***

И без тебя я не выношу самого себя. И с тобой я не выношу нас.
Мне нехорошо. Не беспокой меня. Мне нехорошо. Спаси меня.
Целыми днями я сижу взаперти и таращусь на стопку неотправленных писем. Когда же я смогу убедить тебя в том, что ты именно то, чего требует моя красота? Когда же мы с тобой перестанем воевать и уничтожать друг друга?


Комната, в которой я сплю. Комната, в которой без тебя я, сдавливает меня своими стенами. Когда я ухожу в ночь, сквозь заброшенные здания, сквозь изо рта пену я напиваюсь в нищете своих чувств. Мой разум взорван. Мой разум выдуман. С нами случилась беда, но не чушь. Ты изрыгиваешь на меня всю свою обыденную безразличность. Ты моришь голодом меня своими же гениталиями. И я не буду говорить тебе о своих тюрьмах, о своих гусеницах в коконе, о своей паутине, в которой я запутался сам. О звездных планетариях, которые живут в моей голове. Я отдавал тебе все, взамен ничего не оставляя себе, кроме петли, что обвила мою бледную шею. Пока я фланирую вдоль вен ночного города, перешагивая через твои предательства, словно через траншеи, я не сплю всю эту чертову чернильную ночь. Ведь о тебе в моей голове и месяца не прошло, и я страдаю и рыдаю вслух, вымаливая у Господа хоть какую-нибудь помощь.


Гниль свою и скабрёзность скрываю под одеждой, срыгивая изо рта неумолимость и это девственное одиночество, которое утрачено навсегда. Я вижу твои длинные волосы лежащие сырыми в могиле. Я вижу твои пальцы, под ногтями которых предсмертное желание жить. Ты убивала меня, не давая любить себя. Всем своим долготерпеньем я выжигал эту морию и эту тягу к твоим жестким ресницам из своих сладострастий. Нам не предвиделось побывать здесь вдвоем. Измениться, как до корней сожженные деревья, окованные этой осенней тоской и страстью. Я не могу набраться смелости, чтобы пройти все круги этого ада в одиночку. Ведь твой великолепный рот, твои не оплакиваемые глаза, твои окоченевшие соски. Все это моя посмертная ноша, это мои клятвы, от которых не избавиться. Я обезумел. Я бреду за тобой сквозь эти размытые дождем улицы. Мои дырявые ботинки промокли. Моё дырявое сердце прорвалось. Я вижу сны, в которых твоя голая спина согревает мои холодные простыни и мои одинокие ночи. С губ вырывалось имя твоё и сбитая спесь с головы моей со стыдом исчезала прочь.

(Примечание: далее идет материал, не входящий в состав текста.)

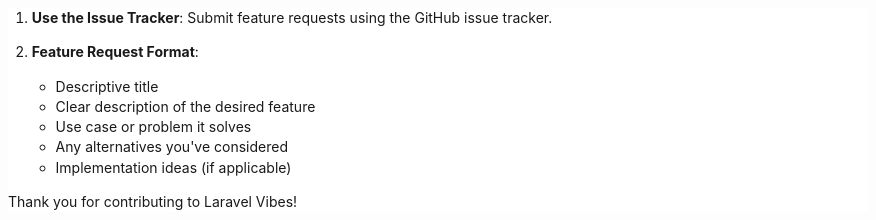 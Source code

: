 1. **Use the Issue Tracker**: Submit feature requests using the GitHub issue tracker.

2. **Feature Request Format**:
   - Descriptive title
   - Clear description of the desired feature
   - Use case or problem it solves
   - Any alternatives you've considered
   - Implementation ideas (if applicable)

Thank you for contributing to Laravel Vibes! 
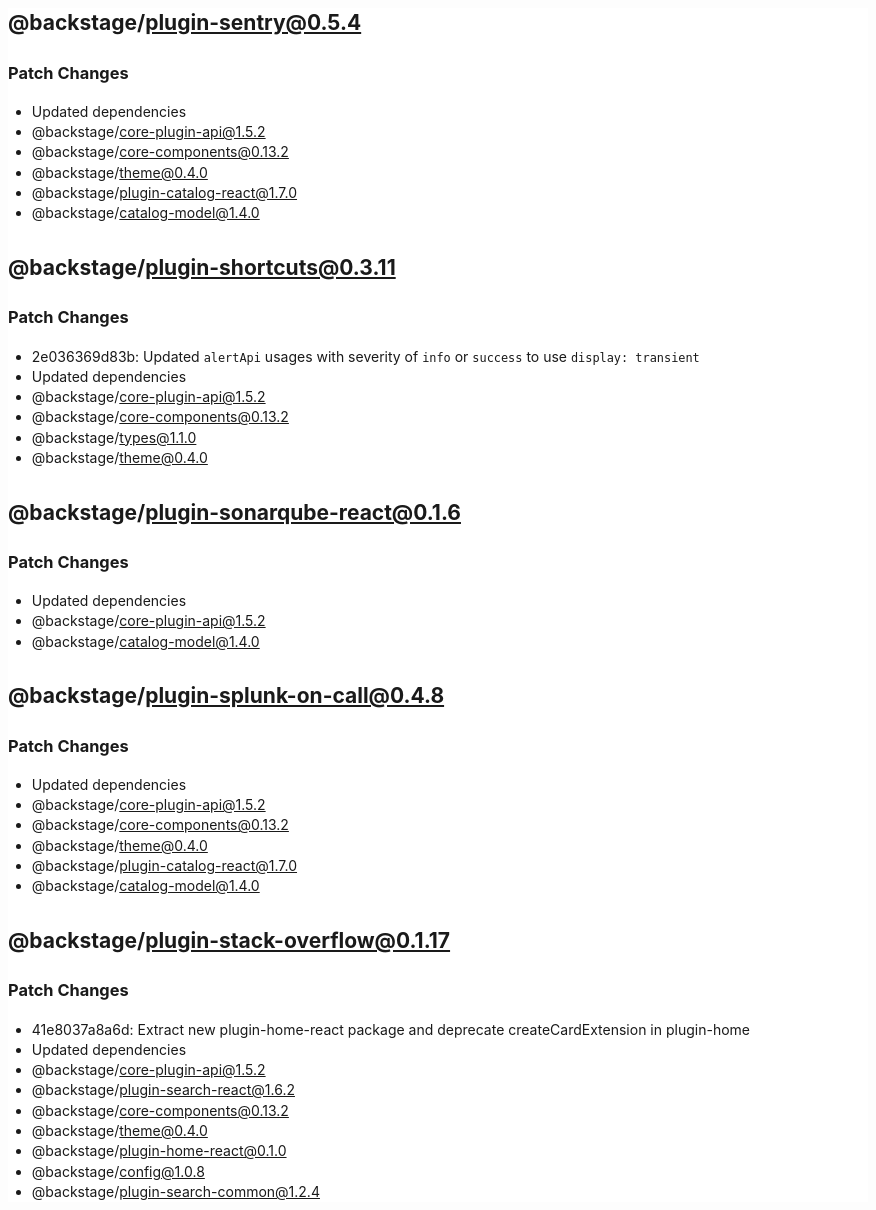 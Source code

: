 ## @backstage/plugin-sentry@0.5.4

### Patch Changes

- Updated dependencies
 - @backstage/core-plugin-api@1.5.2
 - @backstage/core-components@0.13.2
 - @backstage/theme@0.4.0
 - @backstage/plugin-catalog-react@1.7.0
 - @backstage/catalog-model@1.4.0

## @backstage/plugin-shortcuts@0.3.11

### Patch Changes

- 2e036369d83b: Updated `alertApi` usages with severity of `info` or `success` to use `display: transient`
- Updated dependencies
 - @backstage/core-plugin-api@1.5.2
 - @backstage/core-components@0.13.2
 - @backstage/types@1.1.0
 - @backstage/theme@0.4.0

## @backstage/plugin-sonarqube-react@0.1.6

### Patch Changes

- Updated dependencies
 - @backstage/core-plugin-api@1.5.2
 - @backstage/catalog-model@1.4.0

## @backstage/plugin-splunk-on-call@0.4.8

### Patch Changes

- Updated dependencies
 - @backstage/core-plugin-api@1.5.2
 - @backstage/core-components@0.13.2
 - @backstage/theme@0.4.0
 - @backstage/plugin-catalog-react@1.7.0
 - @backstage/catalog-model@1.4.0

## @backstage/plugin-stack-overflow@0.1.17

### Patch Changes

- 41e8037a8a6d: Extract new plugin-home-react package and deprecate createCardExtension in plugin-home
- Updated dependencies
 - @backstage/core-plugin-api@1.5.2
 - @backstage/plugin-search-react@1.6.2
 - @backstage/core-components@0.13.2
 - @backstage/theme@0.4.0
 - @backstage/plugin-home-react@0.1.0
 - @backstage/config@1.0.8
 - @backstage/plugin-search-common@1.2.4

И я цепенею от злобы, в которой я, девятнадцатилетняя флэтовая пьянь, у которой кроме гнили в душе, горечи в сердце и гнева на языке ничего нет. Но я не мог оставить её. Я не мог насмотреться ею. Я не мог наслушаться её голосом. Я не мог вдоволь насладиться её телом. Весь этот шум в моей голове ранит моё чревоугодие. Засыпаю измученным, желающим умереть. Выгляжу так, будто загнанный раненый зверь. Будто загнанный одинокий старик, который всеми забытый, неопрятный, отчаянный. Вся эта любовь лишила меня головы. Я обезумел, как и ты в этом скучании.


Закуривая, сажусь на старый сломанный стул. Улицы пожирают мои глаза. Тьма пожирает моё тело. Ты выжрала во мне всё моё человеческое тепло. И тени тягостные, пугающие, надламывающие мои детские страхи насели на мои уставшие плечи. И любовь моя бедная, потерянная, потрепанная посмеивается надо мной.
И молчаливая зима дышит в мой затылок. И тихая умертвенность стучит по вискам. Я не понимаю, что я пережил и никогда не пойму, что мне предстоит пережить. Но пальцы холодные согреть больше некому. Да и незачем. Я глажу тебя по щекам. Я трогаю твои губы. Я руками ощущаю всю влагу твоего тряпья между бедер. Печаль о потерянном. Что было – тому не бывать.
И топить время за столом в тесной комнатушке без обоев, без мебели, без любви просто переросло в привычку. Все эти дни пройдут. Я завтра же очнусь и перестану скулить.
И пока ты рвешься в голове моей на сырость и безразличие, которое прячется в сигаретных ларьках и винных магазинах, ты орешь в моё ухо, что я выел в тебе всё твоё тепло человеческое.
И корни пускать больше не в кого и не во что. И зимы этой нам на двоих никогда не прожить. И все что осталось мне, так это сидеть на этом старом сломанном стуле, закуривая сигарету, безответно никого не любить.